* TASK DESCRIPTION
Exactly as written, retype all of the records that come next.

[[ INPUT DATA, beginning ]]

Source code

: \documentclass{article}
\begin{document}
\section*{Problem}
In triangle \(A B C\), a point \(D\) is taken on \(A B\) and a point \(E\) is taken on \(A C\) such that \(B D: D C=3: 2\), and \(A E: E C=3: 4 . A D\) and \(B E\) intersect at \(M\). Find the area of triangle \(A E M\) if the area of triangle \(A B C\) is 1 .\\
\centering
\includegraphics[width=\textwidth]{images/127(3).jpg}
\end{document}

[[ INPUT DATA, end ]]

* RESPONSE BELOW
Source code

: \documentclass{article}
\begin{document}
\section*{Problem}
In triangle \(A B C\), a point \(D\) is taken on \(A B\) and a point \(E\) is taken on \(A C\) such that \(B D: D C=3: 2\), and \(A E: E C=3: 4 . A D\) and \(B E\) intersect at \(M\). Find the area of triangle \(A E M\) if the area of triangle \(A B C\) is 1 .\\
\centering
\includegraphics[width=\textwidth]{images/127(3).jpg}
\end{document}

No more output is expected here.